• **WHAT THE TASK REQUIRES**:
Read through the data and report every line in which the word "following" occurs.

= = =

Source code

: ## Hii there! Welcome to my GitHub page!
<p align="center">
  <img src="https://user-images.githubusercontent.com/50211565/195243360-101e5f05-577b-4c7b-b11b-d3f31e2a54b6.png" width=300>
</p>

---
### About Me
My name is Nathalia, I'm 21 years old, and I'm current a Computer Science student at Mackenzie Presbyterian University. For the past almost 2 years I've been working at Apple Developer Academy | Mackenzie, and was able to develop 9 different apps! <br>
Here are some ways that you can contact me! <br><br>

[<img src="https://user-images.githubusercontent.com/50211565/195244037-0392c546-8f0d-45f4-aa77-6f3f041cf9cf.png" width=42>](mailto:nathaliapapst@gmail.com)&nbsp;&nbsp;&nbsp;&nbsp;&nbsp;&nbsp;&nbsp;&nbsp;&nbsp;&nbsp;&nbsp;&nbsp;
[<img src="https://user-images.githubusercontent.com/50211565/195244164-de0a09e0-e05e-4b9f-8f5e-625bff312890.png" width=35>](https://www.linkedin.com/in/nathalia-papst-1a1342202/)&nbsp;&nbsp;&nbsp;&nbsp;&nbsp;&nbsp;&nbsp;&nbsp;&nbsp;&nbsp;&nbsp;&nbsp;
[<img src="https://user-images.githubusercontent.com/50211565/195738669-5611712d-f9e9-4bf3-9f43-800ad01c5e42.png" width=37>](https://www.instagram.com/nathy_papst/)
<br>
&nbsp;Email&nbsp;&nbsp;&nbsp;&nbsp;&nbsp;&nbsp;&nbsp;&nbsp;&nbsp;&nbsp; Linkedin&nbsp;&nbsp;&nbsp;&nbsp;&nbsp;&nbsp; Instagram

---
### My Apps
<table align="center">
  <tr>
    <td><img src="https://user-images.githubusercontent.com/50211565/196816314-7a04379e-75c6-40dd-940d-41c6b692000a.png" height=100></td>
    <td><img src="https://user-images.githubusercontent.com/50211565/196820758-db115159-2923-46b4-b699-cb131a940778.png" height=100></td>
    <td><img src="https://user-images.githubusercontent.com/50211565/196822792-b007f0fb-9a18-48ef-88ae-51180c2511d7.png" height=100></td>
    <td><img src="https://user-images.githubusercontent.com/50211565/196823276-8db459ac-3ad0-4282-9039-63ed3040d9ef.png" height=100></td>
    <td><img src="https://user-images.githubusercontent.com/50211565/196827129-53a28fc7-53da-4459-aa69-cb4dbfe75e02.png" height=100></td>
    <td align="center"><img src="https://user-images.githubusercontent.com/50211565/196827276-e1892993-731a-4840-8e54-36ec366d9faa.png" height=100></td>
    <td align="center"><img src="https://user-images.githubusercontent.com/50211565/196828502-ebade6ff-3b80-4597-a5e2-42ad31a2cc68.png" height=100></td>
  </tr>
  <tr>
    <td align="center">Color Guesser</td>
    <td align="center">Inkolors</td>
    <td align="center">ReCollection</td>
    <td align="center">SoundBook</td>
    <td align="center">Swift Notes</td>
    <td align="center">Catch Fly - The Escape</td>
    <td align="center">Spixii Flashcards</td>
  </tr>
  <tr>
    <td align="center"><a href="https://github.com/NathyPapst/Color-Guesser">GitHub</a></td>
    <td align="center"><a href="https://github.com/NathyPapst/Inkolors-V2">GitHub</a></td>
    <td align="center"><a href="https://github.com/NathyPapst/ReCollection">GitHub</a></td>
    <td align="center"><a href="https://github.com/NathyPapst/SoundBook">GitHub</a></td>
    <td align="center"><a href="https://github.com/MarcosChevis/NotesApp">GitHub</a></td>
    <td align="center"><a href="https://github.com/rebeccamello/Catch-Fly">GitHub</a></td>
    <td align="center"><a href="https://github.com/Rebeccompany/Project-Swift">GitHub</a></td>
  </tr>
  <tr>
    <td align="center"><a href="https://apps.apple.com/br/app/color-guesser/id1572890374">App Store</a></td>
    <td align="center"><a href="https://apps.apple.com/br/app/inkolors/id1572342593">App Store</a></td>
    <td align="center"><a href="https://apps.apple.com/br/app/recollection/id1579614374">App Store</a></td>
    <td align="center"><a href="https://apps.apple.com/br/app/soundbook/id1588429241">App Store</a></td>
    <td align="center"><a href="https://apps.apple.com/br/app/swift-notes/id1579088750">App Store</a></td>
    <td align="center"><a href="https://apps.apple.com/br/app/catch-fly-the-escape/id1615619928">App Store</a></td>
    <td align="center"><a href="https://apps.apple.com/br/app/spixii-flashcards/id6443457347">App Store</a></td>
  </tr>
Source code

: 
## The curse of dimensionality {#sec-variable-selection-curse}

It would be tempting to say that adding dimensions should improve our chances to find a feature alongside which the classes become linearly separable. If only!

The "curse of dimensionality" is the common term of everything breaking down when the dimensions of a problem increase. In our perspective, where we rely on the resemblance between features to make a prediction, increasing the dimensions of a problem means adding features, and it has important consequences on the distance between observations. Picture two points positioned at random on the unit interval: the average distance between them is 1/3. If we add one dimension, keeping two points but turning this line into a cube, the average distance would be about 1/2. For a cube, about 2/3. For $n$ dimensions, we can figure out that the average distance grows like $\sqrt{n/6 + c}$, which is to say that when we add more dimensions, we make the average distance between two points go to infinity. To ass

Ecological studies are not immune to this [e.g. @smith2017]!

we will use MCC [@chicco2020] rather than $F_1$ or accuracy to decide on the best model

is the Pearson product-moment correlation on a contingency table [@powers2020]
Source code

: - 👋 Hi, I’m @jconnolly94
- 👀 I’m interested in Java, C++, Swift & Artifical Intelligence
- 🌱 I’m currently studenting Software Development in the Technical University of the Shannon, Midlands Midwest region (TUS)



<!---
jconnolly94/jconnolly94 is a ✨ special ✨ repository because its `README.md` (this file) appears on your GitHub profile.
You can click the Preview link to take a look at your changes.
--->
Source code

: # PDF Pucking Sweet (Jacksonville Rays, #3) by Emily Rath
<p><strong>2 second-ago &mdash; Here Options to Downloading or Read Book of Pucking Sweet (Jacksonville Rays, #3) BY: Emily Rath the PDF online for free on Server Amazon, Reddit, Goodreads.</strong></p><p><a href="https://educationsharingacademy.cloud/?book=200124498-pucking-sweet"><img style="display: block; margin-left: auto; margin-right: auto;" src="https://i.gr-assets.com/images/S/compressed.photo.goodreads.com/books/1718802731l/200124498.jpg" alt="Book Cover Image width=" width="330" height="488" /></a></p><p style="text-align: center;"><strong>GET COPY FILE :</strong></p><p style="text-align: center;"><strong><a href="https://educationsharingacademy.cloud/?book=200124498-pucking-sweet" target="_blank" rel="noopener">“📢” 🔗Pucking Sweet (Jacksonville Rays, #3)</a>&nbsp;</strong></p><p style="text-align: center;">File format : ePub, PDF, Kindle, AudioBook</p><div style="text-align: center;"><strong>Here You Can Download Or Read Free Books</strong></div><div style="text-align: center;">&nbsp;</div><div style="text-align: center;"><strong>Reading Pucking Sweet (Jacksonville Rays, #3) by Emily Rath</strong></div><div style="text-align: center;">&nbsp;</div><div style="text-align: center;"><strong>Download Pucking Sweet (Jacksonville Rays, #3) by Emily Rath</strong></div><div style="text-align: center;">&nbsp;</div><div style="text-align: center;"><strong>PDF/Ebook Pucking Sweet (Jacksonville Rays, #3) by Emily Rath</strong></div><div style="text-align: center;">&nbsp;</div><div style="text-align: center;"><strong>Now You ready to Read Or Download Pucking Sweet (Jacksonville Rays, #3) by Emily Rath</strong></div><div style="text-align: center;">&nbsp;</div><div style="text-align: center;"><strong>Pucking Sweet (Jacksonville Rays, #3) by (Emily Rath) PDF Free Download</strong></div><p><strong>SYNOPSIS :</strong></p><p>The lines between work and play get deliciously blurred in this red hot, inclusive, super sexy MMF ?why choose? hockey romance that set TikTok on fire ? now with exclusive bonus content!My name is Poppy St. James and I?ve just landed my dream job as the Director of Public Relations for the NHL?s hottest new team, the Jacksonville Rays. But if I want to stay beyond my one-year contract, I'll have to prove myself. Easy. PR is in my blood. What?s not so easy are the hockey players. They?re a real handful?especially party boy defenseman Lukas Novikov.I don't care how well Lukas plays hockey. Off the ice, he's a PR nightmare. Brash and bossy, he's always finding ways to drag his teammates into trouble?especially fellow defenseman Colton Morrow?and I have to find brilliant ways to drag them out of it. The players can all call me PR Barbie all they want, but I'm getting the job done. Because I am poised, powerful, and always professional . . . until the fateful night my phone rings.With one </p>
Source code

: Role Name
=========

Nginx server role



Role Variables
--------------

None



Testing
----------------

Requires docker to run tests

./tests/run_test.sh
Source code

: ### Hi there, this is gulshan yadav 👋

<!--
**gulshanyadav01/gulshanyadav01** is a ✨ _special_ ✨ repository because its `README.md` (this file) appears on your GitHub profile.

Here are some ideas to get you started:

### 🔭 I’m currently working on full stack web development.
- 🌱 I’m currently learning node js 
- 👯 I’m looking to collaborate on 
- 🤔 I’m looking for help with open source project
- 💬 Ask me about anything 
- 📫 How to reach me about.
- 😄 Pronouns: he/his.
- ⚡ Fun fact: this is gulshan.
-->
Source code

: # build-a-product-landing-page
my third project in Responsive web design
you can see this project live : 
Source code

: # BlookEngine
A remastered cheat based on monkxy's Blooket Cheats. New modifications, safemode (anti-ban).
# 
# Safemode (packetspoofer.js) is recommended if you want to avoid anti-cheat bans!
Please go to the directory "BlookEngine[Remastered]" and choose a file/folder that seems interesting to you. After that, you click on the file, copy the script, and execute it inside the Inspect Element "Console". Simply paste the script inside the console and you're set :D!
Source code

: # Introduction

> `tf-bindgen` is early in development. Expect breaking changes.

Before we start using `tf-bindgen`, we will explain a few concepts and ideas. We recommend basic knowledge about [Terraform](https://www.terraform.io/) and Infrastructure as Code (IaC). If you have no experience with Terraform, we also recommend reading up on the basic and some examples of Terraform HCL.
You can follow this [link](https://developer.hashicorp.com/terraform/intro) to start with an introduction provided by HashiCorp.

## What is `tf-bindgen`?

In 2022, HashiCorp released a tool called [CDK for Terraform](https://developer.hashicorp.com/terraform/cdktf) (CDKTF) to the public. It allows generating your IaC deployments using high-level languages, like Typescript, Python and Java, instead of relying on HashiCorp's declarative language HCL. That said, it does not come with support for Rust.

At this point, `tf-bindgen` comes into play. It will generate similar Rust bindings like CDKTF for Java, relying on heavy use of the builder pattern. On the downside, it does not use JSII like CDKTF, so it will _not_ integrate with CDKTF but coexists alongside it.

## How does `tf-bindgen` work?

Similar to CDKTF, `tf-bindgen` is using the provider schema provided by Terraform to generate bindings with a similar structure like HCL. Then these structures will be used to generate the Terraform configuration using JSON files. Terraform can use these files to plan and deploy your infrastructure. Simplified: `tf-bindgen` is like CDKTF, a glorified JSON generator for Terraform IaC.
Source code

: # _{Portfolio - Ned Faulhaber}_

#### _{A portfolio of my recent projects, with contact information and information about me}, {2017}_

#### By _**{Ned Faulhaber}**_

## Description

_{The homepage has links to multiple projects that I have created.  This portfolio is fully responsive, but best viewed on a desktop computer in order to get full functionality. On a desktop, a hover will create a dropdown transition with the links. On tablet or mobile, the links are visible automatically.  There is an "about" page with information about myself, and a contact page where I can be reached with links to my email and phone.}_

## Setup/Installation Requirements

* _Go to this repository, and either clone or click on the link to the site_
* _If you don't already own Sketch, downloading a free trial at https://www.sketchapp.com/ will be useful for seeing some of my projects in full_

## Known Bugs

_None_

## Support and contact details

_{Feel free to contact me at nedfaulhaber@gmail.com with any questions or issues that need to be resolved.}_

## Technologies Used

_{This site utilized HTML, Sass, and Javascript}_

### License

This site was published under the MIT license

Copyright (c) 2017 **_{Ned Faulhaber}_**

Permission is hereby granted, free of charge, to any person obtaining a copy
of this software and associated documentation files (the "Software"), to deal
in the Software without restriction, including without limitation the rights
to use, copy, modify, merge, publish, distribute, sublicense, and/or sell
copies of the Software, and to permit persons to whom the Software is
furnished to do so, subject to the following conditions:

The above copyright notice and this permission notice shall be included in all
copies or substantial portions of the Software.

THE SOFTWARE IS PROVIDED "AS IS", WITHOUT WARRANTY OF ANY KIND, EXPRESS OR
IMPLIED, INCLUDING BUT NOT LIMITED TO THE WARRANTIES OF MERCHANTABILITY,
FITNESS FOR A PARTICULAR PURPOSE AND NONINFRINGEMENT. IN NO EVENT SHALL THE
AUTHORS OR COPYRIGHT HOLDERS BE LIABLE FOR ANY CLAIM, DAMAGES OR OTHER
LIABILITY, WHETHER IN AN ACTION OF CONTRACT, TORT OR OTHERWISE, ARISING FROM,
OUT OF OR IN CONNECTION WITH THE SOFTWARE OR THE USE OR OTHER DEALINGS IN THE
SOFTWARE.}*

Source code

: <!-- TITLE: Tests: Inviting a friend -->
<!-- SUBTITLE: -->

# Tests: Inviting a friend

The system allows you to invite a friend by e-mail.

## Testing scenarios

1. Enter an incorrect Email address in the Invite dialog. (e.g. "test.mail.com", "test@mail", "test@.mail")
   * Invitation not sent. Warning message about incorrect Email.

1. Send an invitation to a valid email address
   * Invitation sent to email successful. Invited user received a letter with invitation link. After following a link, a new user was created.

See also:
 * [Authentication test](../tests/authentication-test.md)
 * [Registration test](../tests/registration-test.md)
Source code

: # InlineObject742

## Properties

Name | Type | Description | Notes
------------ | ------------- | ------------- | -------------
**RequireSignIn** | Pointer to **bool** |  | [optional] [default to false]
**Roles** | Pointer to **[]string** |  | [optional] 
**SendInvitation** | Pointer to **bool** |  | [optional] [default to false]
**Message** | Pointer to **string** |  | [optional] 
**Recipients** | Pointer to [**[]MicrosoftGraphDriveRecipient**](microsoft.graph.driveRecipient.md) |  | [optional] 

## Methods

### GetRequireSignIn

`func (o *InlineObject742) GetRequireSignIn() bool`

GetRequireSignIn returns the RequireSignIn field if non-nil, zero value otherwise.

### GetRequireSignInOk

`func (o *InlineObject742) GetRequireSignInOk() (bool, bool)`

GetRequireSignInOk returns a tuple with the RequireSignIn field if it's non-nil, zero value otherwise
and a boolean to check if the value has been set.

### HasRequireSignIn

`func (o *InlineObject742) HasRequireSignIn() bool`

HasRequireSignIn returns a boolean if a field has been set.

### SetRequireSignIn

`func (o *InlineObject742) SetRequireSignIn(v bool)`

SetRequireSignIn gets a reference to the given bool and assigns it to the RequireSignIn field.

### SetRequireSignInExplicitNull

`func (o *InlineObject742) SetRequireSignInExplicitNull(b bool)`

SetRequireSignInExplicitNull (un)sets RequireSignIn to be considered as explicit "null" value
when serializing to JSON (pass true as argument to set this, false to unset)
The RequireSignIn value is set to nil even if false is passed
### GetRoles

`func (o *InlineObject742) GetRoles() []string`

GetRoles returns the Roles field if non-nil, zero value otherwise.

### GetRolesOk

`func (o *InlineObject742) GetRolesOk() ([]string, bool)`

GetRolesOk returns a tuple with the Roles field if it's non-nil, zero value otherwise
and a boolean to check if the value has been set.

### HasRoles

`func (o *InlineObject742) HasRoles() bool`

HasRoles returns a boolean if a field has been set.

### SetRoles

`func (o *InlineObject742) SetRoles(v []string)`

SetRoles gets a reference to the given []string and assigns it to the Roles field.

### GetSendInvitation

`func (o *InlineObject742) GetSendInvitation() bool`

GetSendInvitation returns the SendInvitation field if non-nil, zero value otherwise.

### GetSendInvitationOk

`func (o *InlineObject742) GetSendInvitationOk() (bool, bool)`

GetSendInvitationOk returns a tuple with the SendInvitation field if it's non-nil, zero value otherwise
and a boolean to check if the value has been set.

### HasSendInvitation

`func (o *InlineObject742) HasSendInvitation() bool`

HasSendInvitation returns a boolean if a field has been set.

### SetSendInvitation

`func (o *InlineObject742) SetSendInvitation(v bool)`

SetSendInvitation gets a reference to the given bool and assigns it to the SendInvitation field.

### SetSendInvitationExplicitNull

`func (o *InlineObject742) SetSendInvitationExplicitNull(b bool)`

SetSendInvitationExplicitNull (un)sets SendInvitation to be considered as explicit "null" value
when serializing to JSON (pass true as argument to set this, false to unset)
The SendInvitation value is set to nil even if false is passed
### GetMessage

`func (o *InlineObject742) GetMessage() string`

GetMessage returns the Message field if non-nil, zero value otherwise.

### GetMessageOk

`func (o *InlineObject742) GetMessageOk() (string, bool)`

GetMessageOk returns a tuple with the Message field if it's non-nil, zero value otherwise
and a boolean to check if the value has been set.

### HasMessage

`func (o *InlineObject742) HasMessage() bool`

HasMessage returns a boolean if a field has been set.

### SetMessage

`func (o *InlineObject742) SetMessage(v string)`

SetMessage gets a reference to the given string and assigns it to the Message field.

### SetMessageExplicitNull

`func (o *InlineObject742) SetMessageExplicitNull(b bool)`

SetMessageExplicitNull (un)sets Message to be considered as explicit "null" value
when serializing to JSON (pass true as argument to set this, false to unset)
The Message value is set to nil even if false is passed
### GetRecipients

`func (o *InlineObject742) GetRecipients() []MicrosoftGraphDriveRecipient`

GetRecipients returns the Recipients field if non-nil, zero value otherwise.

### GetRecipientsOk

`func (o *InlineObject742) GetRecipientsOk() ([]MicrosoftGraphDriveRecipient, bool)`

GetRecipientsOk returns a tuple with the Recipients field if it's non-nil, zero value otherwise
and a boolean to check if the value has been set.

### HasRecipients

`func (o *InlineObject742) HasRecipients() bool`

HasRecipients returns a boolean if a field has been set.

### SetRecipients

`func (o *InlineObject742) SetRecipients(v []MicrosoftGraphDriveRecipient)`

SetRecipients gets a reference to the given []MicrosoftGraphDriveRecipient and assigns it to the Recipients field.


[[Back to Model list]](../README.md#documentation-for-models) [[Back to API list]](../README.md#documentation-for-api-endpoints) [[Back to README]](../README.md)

= = =

• **RESULT BELOW**:
furnished to do so, subject to the following conditions:
   * Invitation sent to email successful. Invited user received a letter with invitation link. After following a link, a new user was created.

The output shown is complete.